Barrow (spr. barro), Fluß in Irland, nächst dem Shannon der größte des Landes, entspringt in der Queen's County, in den Slieve-Bloombergen, wird bei Athy, 96 km oberhalb seiner Mündung, schiffbar, verstärkt sich durch die von W. kommenden Nore und Suir und ergießt sich nach einem Laufe von 191 km in den Hafen von Waterford. Sein Flußgebiet hat ein Areal von 9327 qkm (169,4 QM.).

Barrow (B. in Furneß, spr. barro), Stadt im nördlichen Lancashire (England), am Meer, der Insel Walney gegenüber, 1861 noch ein unbedeutendes Dorf, jetzt wichtige Industriestadt, die 1881: 47,100 Einw. zählte. Die Eisenhütten und Stahlwerke gehören jetzt zu den bedeutendsten in ganz England, und die Jutespinnerei soll die größte der Welt sein. Wichtig sind ferner die Schiffswerften (die über 4000 Menschen beschäftigen) und die Maschinenbauwerkstätten. Die Docks haben eine Wasserfläche von 150 Hektar. 3 km von ihnen springt Piel Pier ins Meer vor. Zum Hafen gehören (1883) 151 Seeschiffe von 71,725 Ton. Gehalt. 1883 liefen 2270 Schiffe von 543154 T. ein, 2315 von 575,350 T. aus. Wert der Einfuhr (vom Ausland) 532,207, der Ausfuhr 878,540 Pfd. Sterl. B. ist Sitz eines deutschen Konsuls.

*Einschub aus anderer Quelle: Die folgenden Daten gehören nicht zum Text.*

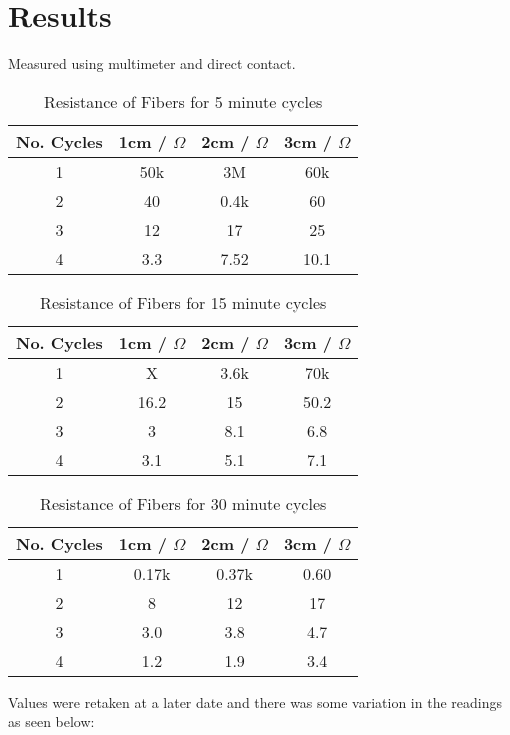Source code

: \documentclass{article}
\begin{document}
\pagebreak
\section{Results}
Measured using multimeter and direct contact.
\begin{table}[h!]
\centering
\begin{tabular}{ |c|c|c|c| } 
    \hline
    No. Cycles &  1cm / $\Omega$ & 2cm / $\Omega$ & 3cm / $\Omega$  \\
    \hline
    1 & 50k & 3M & 60k \\
    2 & 40 & 0.4k & 60\\
    3 & 12 & 17 & 25\\
    4 & 3.3 & 7.52 & 10.1\\
    \hline
\end{tabular}
 \caption{Resistance of Fibers for 5 minute cycles}
\label{table:1}
\end{table}

\begin{table}[h!]
\centering
\begin{tabular}{ |c|c|c|c| } 
    \hline
    No. Cycles &  1cm / $\Omega$ & 2cm / $\Omega$ & 3cm / $\Omega$  \\
    \hline
    1 & X & 3.6k & 70k \\
    2 & 16.2 & 15 & 50.2\\
    3 & 3 & 8.1 & 6.8\\
    4 & 3.1 & 5.1 & 7.1\\
    \hline
\end{tabular}
 \caption{Resistance of Fibers for 15 minute cycles}
\label{table:2}
\end{table}

\begin{table}[h!]
\centering
\begin{tabular}{ |c|c|c|c| } 
    \hline
    No. Cycles &  1cm / $\Omega$ & 2cm / $\Omega$ & 3cm / $\Omega$  \\
    \hline
    1 & 0.17k & 0.37k & 0.60\\
    2 & 8 & 12 & 17\\
    3 & 3.0 & 3.8 & 4.7\\
    4 & 1.2 & 1.9 & 3.4\\
    \hline
\end{tabular}
 \caption{Resistance of Fibers for 30 minute cycles}
\label{table:3}
\end{table}


\pagebreak
Values were retaken at a later date and there was some variation in the readings as seen below:
\end{document}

Barrow (spr. -ro), 1) Isaak; Theolog und Mathematiker, geb. 1630 zu London, studierte in Cambridge und ging 1655, unter Cromwell royalistischer und arminianischer Grundsätze wegen verdächtigt, über Frankreich und Italien nach Smyrna und Konstantinopel und kehrte durch Deutschland und Holland zurück. 1661 wurde er Professor der griechischen Sprache zu Cambridge, 1662 Professor der Philosophie und 1664 der Mathematik. 1669 überließ er letztere Professur an seinen Schüler Newton, widmete sich dann ausschließlich der Theologie, wurde 1670 Doktor derselben, 1675 Kanzler der Universität Cambridge und starb 4. Mai 1677 zu London, wo er in der Westminsterkirche beigesetzt wurde. Sein Ruhm gründete sich vorzüglich auf seine mathematischen und optischen Untersuchungen, welche in den "Lectiones geometricae" (Lond. 1670) und den "Lectiones opticae" (das. 1669) enthalten sind. Die ersten betreffen besonders die Eigenschaften der krummen Linien, und seine Methode, mittels des später sogen. Differentialdreiecks Tangenten an Kurven zu ziehen, war eine der Veranlassungen zur Erfindung der Differentialrechnung. Die letztern gaben zuerst allgemeine Formeln für die Bestimmung der Brennpunkte dioptrischer Gläser. Außerdem übersetzte B. den Euklides ins Lateinische (Lond. 1675). Seine mathematischen Schriften gab zuletzt Whewell (Lond. 1861) heraus, die theologischen, moralischen und poetischen Tillotson (1685, 3 Bde., u. 1741) und Napier (das. 1859, 9 Bde.).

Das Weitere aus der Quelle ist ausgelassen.